• [DATA]:
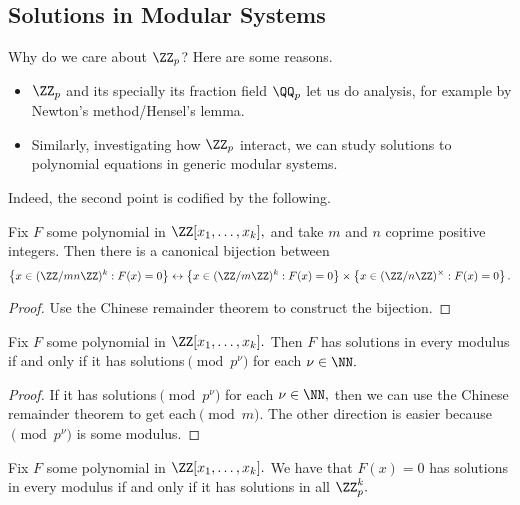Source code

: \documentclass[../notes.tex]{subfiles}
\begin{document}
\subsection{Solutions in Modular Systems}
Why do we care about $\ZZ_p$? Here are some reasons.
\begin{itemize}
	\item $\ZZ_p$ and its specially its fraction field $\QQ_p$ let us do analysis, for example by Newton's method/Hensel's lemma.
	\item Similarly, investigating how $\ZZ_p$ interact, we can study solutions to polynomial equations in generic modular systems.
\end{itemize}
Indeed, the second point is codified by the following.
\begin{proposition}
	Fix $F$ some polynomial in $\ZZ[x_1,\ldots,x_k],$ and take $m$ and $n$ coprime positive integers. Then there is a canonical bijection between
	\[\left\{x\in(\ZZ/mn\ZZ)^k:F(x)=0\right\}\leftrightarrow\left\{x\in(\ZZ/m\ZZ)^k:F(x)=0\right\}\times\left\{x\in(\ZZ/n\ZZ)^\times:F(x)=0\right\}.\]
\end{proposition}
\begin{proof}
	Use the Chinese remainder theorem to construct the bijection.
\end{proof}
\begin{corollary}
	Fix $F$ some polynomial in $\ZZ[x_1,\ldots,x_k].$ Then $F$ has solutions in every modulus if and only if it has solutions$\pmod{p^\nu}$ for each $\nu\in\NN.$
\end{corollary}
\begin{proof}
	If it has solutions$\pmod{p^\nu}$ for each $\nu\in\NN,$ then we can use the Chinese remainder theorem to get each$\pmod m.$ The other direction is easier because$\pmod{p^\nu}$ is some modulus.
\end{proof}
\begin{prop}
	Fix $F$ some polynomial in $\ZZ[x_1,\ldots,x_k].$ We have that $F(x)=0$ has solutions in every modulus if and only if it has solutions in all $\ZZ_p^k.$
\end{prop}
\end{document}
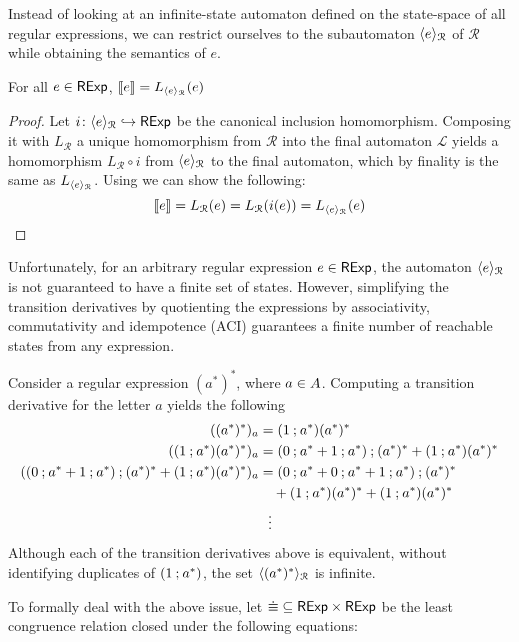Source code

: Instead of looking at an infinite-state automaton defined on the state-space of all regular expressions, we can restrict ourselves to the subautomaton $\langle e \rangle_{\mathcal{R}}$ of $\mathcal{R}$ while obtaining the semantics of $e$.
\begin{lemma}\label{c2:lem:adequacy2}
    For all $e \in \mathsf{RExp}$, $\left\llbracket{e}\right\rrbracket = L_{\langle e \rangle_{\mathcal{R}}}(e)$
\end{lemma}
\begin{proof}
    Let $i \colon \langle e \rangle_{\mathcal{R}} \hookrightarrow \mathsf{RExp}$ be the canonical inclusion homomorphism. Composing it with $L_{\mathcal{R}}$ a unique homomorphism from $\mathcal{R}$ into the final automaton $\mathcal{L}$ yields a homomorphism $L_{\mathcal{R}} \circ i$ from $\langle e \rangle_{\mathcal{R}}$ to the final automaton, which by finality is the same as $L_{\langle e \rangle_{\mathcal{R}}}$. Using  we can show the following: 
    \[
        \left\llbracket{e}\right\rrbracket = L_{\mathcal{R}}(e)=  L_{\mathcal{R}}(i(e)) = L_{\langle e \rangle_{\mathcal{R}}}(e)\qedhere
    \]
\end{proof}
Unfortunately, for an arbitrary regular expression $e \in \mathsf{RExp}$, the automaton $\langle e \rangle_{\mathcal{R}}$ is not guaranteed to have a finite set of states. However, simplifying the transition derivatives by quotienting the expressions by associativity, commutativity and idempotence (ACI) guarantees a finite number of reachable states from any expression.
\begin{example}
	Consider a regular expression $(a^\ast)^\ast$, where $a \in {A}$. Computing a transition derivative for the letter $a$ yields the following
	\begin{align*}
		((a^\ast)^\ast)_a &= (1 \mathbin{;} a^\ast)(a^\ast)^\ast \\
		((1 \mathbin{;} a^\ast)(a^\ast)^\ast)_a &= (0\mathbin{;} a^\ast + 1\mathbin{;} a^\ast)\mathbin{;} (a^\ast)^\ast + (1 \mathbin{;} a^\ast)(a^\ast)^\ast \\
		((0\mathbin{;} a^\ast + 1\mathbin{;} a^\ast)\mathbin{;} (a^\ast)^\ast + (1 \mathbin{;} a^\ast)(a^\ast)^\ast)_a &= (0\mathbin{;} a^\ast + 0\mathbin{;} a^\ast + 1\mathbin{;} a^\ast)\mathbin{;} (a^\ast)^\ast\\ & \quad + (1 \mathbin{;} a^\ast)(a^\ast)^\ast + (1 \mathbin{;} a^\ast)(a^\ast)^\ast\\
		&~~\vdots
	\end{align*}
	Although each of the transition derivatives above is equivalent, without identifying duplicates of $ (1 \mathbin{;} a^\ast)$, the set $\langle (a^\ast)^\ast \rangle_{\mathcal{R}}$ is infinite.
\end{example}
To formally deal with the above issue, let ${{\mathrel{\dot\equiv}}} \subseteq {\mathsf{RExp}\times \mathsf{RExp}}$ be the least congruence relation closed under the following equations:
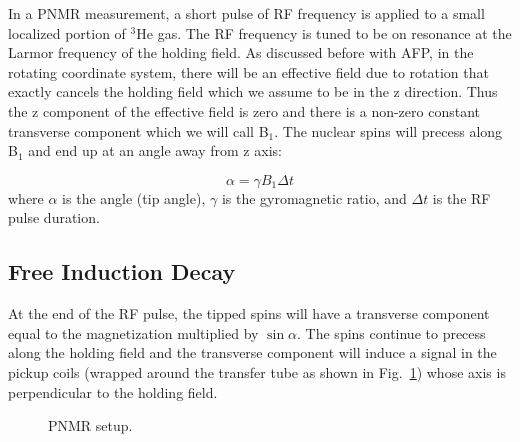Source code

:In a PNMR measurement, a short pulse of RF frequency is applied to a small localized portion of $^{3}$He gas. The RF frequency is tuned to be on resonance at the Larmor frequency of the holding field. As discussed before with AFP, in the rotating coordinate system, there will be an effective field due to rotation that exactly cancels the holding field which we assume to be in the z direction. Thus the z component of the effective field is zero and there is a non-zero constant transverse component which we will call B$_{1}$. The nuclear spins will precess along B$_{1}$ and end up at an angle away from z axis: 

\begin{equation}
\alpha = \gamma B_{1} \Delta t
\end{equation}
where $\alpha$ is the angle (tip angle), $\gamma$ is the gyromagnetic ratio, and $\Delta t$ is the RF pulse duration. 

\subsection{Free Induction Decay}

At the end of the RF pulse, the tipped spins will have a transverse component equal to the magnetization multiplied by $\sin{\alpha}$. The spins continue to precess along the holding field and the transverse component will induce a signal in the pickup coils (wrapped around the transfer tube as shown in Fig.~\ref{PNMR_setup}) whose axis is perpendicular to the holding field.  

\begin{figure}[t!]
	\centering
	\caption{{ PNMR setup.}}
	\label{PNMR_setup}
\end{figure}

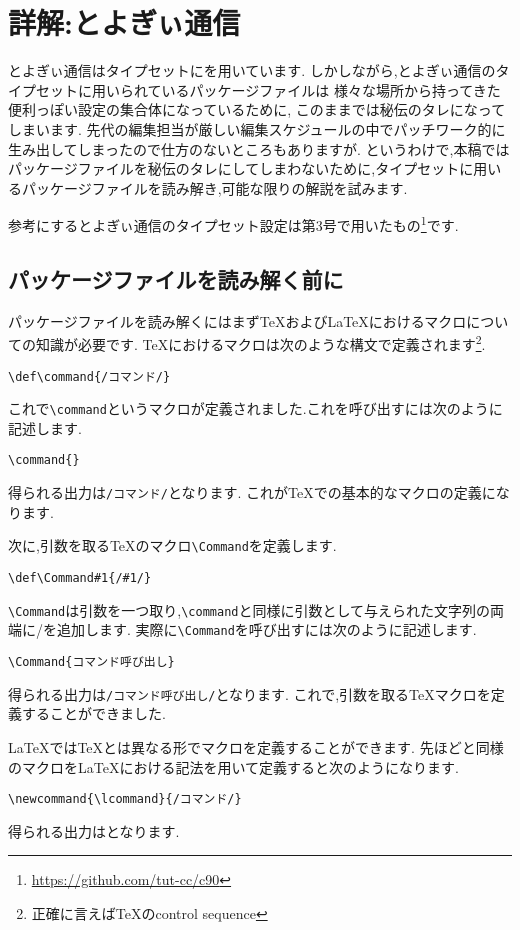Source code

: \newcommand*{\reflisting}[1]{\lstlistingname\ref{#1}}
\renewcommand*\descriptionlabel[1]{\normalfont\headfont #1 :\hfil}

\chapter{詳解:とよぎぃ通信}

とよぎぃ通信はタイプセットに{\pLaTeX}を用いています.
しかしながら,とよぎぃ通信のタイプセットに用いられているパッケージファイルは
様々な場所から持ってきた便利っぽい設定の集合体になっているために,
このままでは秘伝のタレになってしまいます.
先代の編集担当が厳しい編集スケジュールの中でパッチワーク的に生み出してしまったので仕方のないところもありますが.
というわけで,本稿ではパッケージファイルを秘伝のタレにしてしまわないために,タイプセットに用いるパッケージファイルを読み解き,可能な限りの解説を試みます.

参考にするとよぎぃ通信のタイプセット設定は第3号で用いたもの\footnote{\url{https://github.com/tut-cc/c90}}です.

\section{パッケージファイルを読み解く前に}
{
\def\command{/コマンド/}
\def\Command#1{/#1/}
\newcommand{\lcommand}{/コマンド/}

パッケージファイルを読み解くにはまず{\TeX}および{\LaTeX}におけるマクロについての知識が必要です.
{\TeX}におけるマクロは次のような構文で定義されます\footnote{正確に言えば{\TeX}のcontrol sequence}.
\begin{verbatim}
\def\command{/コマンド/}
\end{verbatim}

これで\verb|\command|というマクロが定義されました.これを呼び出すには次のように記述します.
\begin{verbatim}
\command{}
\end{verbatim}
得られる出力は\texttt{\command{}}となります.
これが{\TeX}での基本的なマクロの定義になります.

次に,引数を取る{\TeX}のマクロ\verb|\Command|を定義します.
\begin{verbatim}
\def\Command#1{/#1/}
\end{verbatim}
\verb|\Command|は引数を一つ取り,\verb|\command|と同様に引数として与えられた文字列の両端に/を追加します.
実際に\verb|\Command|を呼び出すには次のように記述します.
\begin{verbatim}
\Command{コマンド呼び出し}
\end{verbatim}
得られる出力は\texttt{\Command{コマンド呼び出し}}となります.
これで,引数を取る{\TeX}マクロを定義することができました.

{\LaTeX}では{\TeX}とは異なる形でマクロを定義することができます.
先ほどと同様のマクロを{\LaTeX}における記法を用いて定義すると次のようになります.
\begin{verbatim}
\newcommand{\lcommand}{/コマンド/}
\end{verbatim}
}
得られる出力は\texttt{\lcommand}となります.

• [REQUIRED WORK]:
Please show, exactly as written, every line above that contains the word "where".

• [RESPONSE]:
	Consider a regular expression $(a^\ast)^\ast$, where $a \in {A}$. Computing a transition derivative for the letter $a$ yields the following
where $\alpha$ is the angle (tip angle), $\gamma$ is the gyromagnetic ratio, and $\Delta t$ is the RF pulse duration. 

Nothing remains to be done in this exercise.